「本当の日本の魅力は地方にある」との発言が印象に残った。今月発足した観光庁の本保芳明初代長官が就任記者会見で語った。
観光庁は国土交通省の外局として設置され、政府が目指す「観光立国」の推進役として、観光振興を図り、諸外国との交渉などにも当たる。日本への外国人旅行者を二〇二〇年に現在の二倍以上の二千万人に増やすのが目標だ。
現状では、外国人旅行者の行き先の七割が三大都市圏だという。これに対し本保長官は「地方の割合を四割以上にしたい」などと語り、地方の観光振興を重視する意向を強調した。
観光に地域振興を委ねる地方は多い。観光庁の発足は歓迎すべきとも思えるが、「国内の観光振興はやめていただきたい」と、政府の地方分権改革推進委員会で西尾勝委員長代理がくぎを刺した。
「余計なことをやってまた仕事を増やすだけ」というのだ。

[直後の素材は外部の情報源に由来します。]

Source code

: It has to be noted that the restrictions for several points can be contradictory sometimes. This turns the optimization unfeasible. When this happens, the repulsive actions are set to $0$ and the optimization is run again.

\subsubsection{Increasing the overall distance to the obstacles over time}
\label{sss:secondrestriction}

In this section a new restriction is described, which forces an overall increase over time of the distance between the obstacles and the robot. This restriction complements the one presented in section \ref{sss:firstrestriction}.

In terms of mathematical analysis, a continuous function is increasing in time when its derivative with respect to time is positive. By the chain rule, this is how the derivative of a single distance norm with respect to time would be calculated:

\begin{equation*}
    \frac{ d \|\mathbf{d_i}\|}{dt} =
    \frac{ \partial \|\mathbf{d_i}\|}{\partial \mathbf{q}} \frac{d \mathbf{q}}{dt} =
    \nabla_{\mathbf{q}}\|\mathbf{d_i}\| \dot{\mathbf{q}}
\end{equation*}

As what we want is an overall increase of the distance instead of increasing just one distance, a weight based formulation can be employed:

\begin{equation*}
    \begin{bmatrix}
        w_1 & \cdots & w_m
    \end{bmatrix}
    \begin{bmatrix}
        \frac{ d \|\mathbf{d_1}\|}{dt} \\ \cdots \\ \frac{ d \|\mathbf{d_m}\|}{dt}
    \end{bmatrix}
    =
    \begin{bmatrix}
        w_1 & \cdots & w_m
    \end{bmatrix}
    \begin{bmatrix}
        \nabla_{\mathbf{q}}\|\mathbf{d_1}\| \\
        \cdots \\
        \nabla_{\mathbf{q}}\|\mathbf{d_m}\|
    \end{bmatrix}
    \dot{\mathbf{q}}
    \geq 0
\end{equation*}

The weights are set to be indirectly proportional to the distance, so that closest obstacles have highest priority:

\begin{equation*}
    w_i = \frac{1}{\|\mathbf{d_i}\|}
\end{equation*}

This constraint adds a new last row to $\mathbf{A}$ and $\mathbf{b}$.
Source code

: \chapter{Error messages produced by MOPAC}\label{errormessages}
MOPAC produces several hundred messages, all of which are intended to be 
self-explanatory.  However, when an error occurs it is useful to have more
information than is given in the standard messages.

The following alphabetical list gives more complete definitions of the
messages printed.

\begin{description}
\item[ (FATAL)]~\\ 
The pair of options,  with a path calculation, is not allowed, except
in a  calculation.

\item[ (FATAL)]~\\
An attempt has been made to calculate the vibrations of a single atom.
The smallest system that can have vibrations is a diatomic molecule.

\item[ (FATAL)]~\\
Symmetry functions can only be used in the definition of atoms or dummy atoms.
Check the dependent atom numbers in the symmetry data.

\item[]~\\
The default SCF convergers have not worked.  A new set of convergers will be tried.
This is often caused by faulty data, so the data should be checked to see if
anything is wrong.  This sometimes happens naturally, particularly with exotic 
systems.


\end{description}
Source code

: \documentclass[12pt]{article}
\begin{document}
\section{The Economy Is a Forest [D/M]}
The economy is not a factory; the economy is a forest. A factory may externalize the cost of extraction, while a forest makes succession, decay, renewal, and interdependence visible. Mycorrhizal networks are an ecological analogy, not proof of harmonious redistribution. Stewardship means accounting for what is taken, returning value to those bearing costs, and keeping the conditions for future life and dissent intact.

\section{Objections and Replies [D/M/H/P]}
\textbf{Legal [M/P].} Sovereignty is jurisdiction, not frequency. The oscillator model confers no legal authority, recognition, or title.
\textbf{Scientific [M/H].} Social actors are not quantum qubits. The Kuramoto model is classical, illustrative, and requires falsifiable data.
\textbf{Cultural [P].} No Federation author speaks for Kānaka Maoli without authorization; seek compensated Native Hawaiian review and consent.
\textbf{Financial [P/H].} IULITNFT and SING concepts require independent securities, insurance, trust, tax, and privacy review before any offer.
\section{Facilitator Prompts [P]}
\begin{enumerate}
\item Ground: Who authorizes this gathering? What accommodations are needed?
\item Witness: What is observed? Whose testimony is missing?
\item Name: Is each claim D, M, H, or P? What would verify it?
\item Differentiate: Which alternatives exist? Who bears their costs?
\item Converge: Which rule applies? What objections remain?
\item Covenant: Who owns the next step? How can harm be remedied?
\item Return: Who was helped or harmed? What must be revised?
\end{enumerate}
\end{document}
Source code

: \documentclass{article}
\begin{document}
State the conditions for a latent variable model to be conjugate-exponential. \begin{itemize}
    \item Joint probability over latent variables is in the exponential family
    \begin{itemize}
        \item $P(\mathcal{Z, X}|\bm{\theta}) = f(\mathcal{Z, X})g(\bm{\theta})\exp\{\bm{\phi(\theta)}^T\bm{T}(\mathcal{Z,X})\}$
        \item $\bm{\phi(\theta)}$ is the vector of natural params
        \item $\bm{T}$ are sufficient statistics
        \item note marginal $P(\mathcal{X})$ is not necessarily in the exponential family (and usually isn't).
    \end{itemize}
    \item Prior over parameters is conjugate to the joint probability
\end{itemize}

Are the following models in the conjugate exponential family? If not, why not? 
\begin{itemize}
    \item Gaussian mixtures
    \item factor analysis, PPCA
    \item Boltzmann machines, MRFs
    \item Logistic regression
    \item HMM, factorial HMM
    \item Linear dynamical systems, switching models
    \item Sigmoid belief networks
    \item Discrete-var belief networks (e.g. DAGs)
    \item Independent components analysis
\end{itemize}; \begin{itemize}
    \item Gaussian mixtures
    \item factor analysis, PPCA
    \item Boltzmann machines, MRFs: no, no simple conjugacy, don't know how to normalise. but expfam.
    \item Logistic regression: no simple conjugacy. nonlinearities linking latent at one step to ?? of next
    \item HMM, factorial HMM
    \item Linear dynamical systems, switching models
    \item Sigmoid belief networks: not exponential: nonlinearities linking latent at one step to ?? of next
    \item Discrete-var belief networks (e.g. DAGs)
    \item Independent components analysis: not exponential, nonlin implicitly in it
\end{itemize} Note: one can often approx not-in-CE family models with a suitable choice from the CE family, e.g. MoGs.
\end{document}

観光振興は県や市町村に任せ、観光庁はビザ発給の条件緩和など国しかできない課題に専念すべきだと主張している。
なるほど、これまでも地方の振興のためだとして国が補助金などで自治体への関与を強めてきた。それが、地方の自主性を奪ったなどと問題視され、地方分権が叫ばれている。いつか来た道に戻らずに振興を図るよう、観光庁の仕事ぶりが問われる。